Deputy principal David Howells said he was disappointed at the news and said it came as the college was expecting record numbers trying to enrol for courses for the new academic year.

“I've had a call from the regional director telling me we are not being invited to continue to work on our plans. It is a shame we can't do what we wanted but we have got things we can do.”

He said the college faced two additional challenges in the coming academic year. The first was an expected increase in the number of 16-year-olds applying to study because of a jobs shortage. The second was a shortage of companies willing to take on college apprentices, again because of the downturn.

John Griffiths, leader of St Edmundsbury Borough Council, said: “Obviously this is extremely disappointing news.
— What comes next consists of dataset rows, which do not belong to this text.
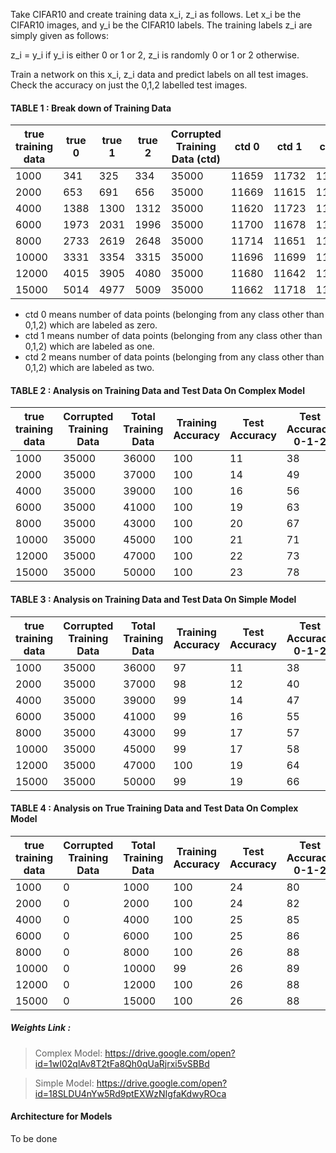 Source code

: 
Take CIFAR10 and create training data x_i, z_i as follows. Let x_i be the CIFAR10 images, and y_i be the CIFAR10 labels. The training labels z_i are simply given as follows:

z_i = y_i if y_i is either 0 or 1 or 2, z_i is randomly 0 or 1 or 2 otherwise.

Train a network on this x_i, z_i data and predict labels on all test images. Check the accuracy on just the 0,1,2 labelled test images.

#### TABLE 1 : Break down of Training Data 

|true training data  | true 0 | true 1 | true 2 | Corrupted Training Data (ctd) | ctd 0 | ctd 1 | ctd 2| 
|--------------------|--------|--------|--------|-------------------------------|-------|-------|------|
| 1000               | 341    |325     | 334     | 35000                        | 11659 | 11732 | 11609|
| 2000               | 653    | 691    | 656     | 35000                        | 11669 | 11615 | 11716|
| 4000               | 1388   | 1300   | 1312    | 35000                        | 11620 | 11723 | 11657| 
| 6000               | 1973   | 2031   | 1996    | 35000                        | 11700 | 11678 | 11622|
| 8000               | 2733   | 2619   | 2648    | 35000                        | 11714 | 11651 | 11635|  
| 10000              | 3331   | 3354   | 3315    | 35000                        | 11696 | 11699 | 11605|
| 12000              | 4015   | 3905   | 4080    | 35000                        | 11680 | 11642 | 11678|
| 15000              | 5014   | 4977   | 5009    | 35000                        | 11662 | 11718 | 11620|

- ctd 0 means number of data points (belonging from any class other than 0,1,2) which are labeled as zero.
- ctd 1 means number of data points (belonging from any class other than 0,1,2) which are labeled as one.
- ctd 2 means number of data points (belonging from any class other than 0,1,2) which are labeled as two.

#### TABLE 2 : Analysis on Training Data and Test Data On Complex Model


|true training data  | Corrupted Training Data | Total Training Data | Training Accuracy | Test Accuracy | Test Accuracy 0-1-2 | 
|--------------------| ----------------------- | ------------------- | ----------------- |---------------|---------------------|
| 1000               | 35000                   | 36000               | 100               | 11            | 38                  | 
| 2000               | 35000                   | 37000               | 100               | 14            | 49                  | 
| 4000               | 35000                   | 39000               | 100               | 16            | 56                  | 
| 6000               | 35000                   | 41000               | 100               | 19            | 63                  | 
| 8000               | 35000                   | 43000               | 100               | 20            | 67                  |
| 10000              | 35000                   | 45000               | 100               | 21            | 71                  |
| 12000              | 35000                   | 47000               | 100               | 22            | 73                  | 
| 15000              | 35000                   | 50000               | 100               | 23            | 78                  |

#### TABLE 3 : Analysis on Training Data and Test Data On Simple Model


|true training data  | Corrupted Training Data | Total Training Data | Training Accuracy | Test Accuracy | Test Accuracy 0-1-2 | 
|--------------------| ----------------------- | ------------------- | ----------------- |---------------|---------------------|
| 1000               | 35000                   | 36000               | 97              | 11            | 38                  | 
| 2000               | 35000                   | 37000               | 98               | 12            | 40                  | 
| 4000               | 35000                   | 39000               | 99               | 14            | 47                  | 
| 6000               | 35000                   | 41000               | 99               | 16            | 55                  | 
| 8000               | 35000                   | 43000               | 99               | 17            | 57                  |
| 10000              | 35000                   | 45000               | 99               | 17            | 58                  |
| 12000              | 35000                   | 47000               | 100               | 19            | 64                  | 
| 15000              | 35000                   | 50000               | 99               | 19            | 66                  |

#### TABLE 4 : Analysis on True Training Data and Test Data On Complex Model


|true training data  | Corrupted Training Data | Total Training Data | Training Accuracy | Test Accuracy | Test Accuracy 0-1-2 | 
|--------------------| ----------------------- | ------------------- | ----------------- |---------------|---------------------|
| 1000               | 0                   | 1000               | 100               | 24            | 80                  | 
| 2000               | 0                   | 2000               | 100               | 24            | 82                  | 
| 4000               | 0                   | 4000               | 100               | 25            | 85                  | 
| 6000               | 0                   | 6000               | 100               | 25            | 86                  | 
| 8000               | 0                   | 8000               | 100               | 26            | 88                  |
| 10000              | 0                   | 10000               | 99               | 26            | 89                  |
| 12000              | 0                   | 12000               | 100               | 26            | 88                  | 
| 15000              | 0                   | 15000               | 100               | 26            | 88                  |


##### Weights Link : 
> Complex Model: https://drive.google.com/open?id=1wI02qlAv8T2tFa8Qh0qUaRjrxi5vSBBd

> Simple Model:  https://drive.google.com/open?id=18SLDU4nYw5Rd9ptEXWzNIgfaKdwyROca

#### Architecture for Models
To be done
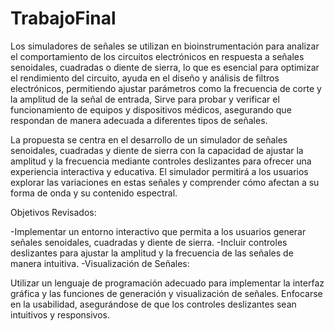 # TrabajoFinal
Los simuladores de señales se utilizan en bioinstrumentación para analizar el comportamiento de los circuitos electrónicos en respuesta a señales senoidales, cuadradas o diente de sierra, lo que es esencial para optimizar el rendimiento del circuito, ayuda en el diseño y análisis de filtros electrónicos, permitiendo ajustar parámetros como la frecuencia de corte y la amplitud de la señal de entrada, Sirve para probar y verificar el funcionamiento de equipos y dispositivos médicos, asegurando que respondan de manera adecuada a diferentes tipos de señales.

La propuesta se centra en el desarrollo de un simulador de señales senoidales, cuadradas y diente de sierra con la capacidad de ajustar la amplitud y la frecuencia mediante controles deslizantes para ofrecer una experiencia interactiva y educativa. El simulador permitirá a los usuarios explorar las variaciones en estas señales y comprender cómo afectan a su forma de onda y su contenido espectral.

Objetivos Revisados:

-Implementar un entorno interactivo que permita a los usuarios generar señales senoidales, cuadradas y diente de sierra.
-Incluir controles deslizantes para ajustar la amplitud y la frecuencia de las señales de manera intuitiva.
-Visualización de Señales:

Utilizar un lenguaje de programación adecuado para implementar la interfaz gráfica y las funciones de generación y visualización de señales.
Enfocarse en la usabilidad, asegurándose de que los controles deslizantes sean intuitivos y responsivos.

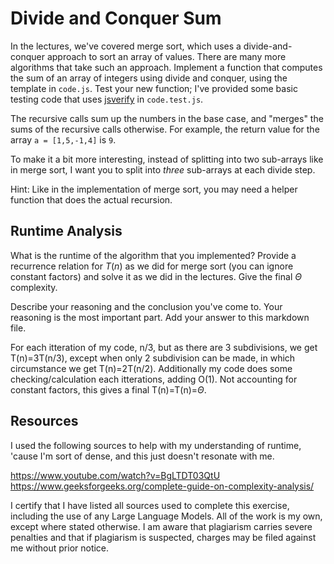 # Divide and Conquer Sum

In the lectures, we've covered merge sort, which uses a divide-and-conquer
approach to sort an array of values. There are many more algorithms that take
such an approach. Implement a function that computes the sum of an array of
integers using divide and conquer, using the template in `code.js`. Test your
new function; I've provided some basic testing code that uses
[jsverify](https://jsverify.github.io/) in `code.test.js`.

The recursive calls sum up the numbers in the base case, and "merges" the sums
of the recursive calls otherwise. For example, the return value for the array `a
= [1,5,-1,4]` is `9`.

To make it a bit more interesting, instead of splitting into two sub-arrays like
in merge sort, I want you to split into *three* sub-arrays at each divide step.

Hint: Like in the implementation of merge sort, you may need a helper function
that does the actual recursion.

## Runtime Analysis

What is the runtime of the algorithm that you implemented? Provide a recurrence
relation for $T(n)$ as we did for merge sort (you can ignore constant factors)
and solve it as we did in the lectures. Give the final $\Theta$ complexity.

Describe your reasoning and the conclusion you've come to. Your reasoning is the
most important part. Add your answer to this markdown file.

For each itteration of my code, n/3, but as there are 3 subdivisions, we get
T(n)=3T(n/3), except when only 2 subdivision can be made, in which circumstance
we get T(n)=2T(n/2). Additionally my code does some checking/calculation each
itterations, adding O(1). Not accounting for constant factors, this gives a
final T(n)=T(n)=$\Theta$.

## Resources
I used the following sources to help with my understanding of runtime, 'cause
I'm sort of dense, and this just doesn't resonate with me.

https://www.youtube.com/watch?v=BgLTDT03QtU
https://www.geeksforgeeks.org/complete-guide-on-complexity-analysis/

I certify that I have listed all sources used to complete this exercise,
including the use of any Large Language Models. All of the work is my own, except
where stated otherwise. I am aware that plagiarism carries severe penalties and
that if plagiarism is suspected, charges may be filed against me without prior
notice.
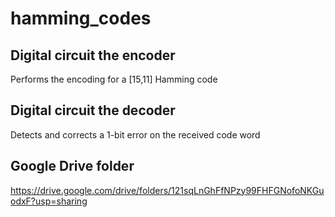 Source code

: # hamming_codes

## Digital circuit the encoder
Performs the encoding for a [15,11] Hamming code

## Digital circuit the decoder
Detects and corrects a 1-bit error on the received code word

## Google Drive folder 
https://drive.google.com/drive/folders/121sqLnGhFfNPzy99FHFGNofoNKGuodxF?usp=sharing

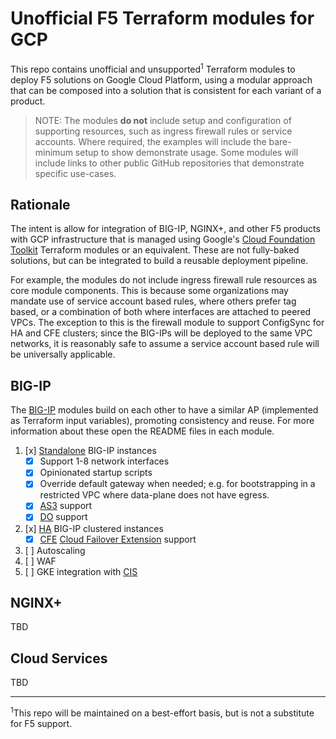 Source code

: # Unofficial F5 Terraform modules for GCP

<!-- spell-checker:ignore markdownlint -->
<!-- markdownlint-disable MD033 -->
This repo contains unofficial and unsupported<sup>1</sup> Terraform modules to
deploy F5 solutions on Google Cloud Platform, using a modular approach that can
be composed into a solution that is consistent for each variant of a product.
<!-- markdownlint-enable MD033 -->

> NOTE: The modules **do not** include setup and configuration of supporting
> resources, such as ingress firewall rules or service accounts. Where required,
> the examples will include the bare-minimum setup to show demonstrate usage.
> Some modules will include links to other public GitHub repositories that
> demonstrate specific use-cases.

## Rationale

The intent is allow for integration of BIG-IP, NGINX+, and other F5 products
with GCP infrastructure that is managed using Google's
[Cloud Foundation Toolkit](https://cloud.google.com/foundation-toolkit)
Terraform modules or an equivalent. These are not fully-baked solutions, but can
be integrated to build a reusable deployment pipeline.

For example, the modules do not include ingress firewall rule resources as core
module components. This is because some organizations may mandate use of service
account based rules, where others prefer tag based, or a combination of both where
interfaces are attached to peered VPCs. The exception to this is the firewall
module to support ConfigSync for HA and CFE clusters; since the BIG-IPs will be
deployed to the same VPC networks, it is reasonably safe to assume a service
account based rule will be universally applicable.

## BIG-IP

The [BIG-IP](modules/big-ip) modules build on each other to have a similar AP
(implemented as Terraform input variables), promoting consistency and reuse. For
more information about these open the README files in each module.

1. [x] [Standalone](modules/big-ip/instance/) BIG-IP instances
   * [x] Support 1-8 network interfaces
   * [x] Opinionated startup scripts
   * [x] Override default gateway when needed; e.g. for bootstrapping in a restricted
         VPC where data-plane does not have egress.
   * [x] [AS3](https://clouddocs.f5.com/products/extensions/f5-appsvcs-extension/latest/) support
   * [x] [DO](https://clouddocs.f5.com/products/extensions/f5-declarative-onboarding/latest/) support
2. [x] [HA](modules/big-ip/ha/) BIG-IP clustered instances
   * [x] [CFE](modules/big-ip/cfe/) [Cloud Failover Extension](https://clouddocs.f5.com/products/extensions/f5-cloud-failover/latest/) support
3. [ ] Autoscaling
4. [ ] WAF
5. [ ] GKE integration with [CIS](https://www.f5.com/products/automation-and-orchestration/container-ingress-services)

## NGINX+

TBD

## Cloud Services

TBD

---

<!-- markdownlint-disable MD033 -->
<sup>1</sup>This repo will be maintained on a best-effort basis, but is not a
substitute for F5 support.
<!-- markdownlint-enable MD033 -->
However St Edmundsbury will continue to support and work with the college to make the best of the current circumstances.”

Bury MP David Ruffley said: “The Government and the LSC have utterly failed to understand the vital educational provision West Suffolk College supplies not just to the town of Bury St Edmunds but the surrounding rural areas.

“I wrote to the Secretary of State at length on April 29, pointing out that West Suffolk College covered areas that could not possibly be covered by other colleges, which are simply too far away from where my constituents live. I'm appalled that the Government have not taken any of this into account. Government mis-management of funding is entirely to blame.”

In a ministerial statement, Keith Brennan, minister for business, innovation and skills, said: “Mistakes were made by the Learning and Skills Council in carrying out the FE (further education) capital programme.

“There is now new leadership to the organisation and measures in place to ensure that there will be no repeat of those mistakes as the programme moves forward.”

A spokeswoman for the LSC said only 13 schemes nationally would be funded this year and West Suffolk College was not among them.

She said: “For colleges which have not been selected to proceed this year, the next steps will start this autumn when we will further consult with the sector to agree a robust, fair and transparent process for prioritising the capital investment programme for the next spending review period starting in 2011/12.”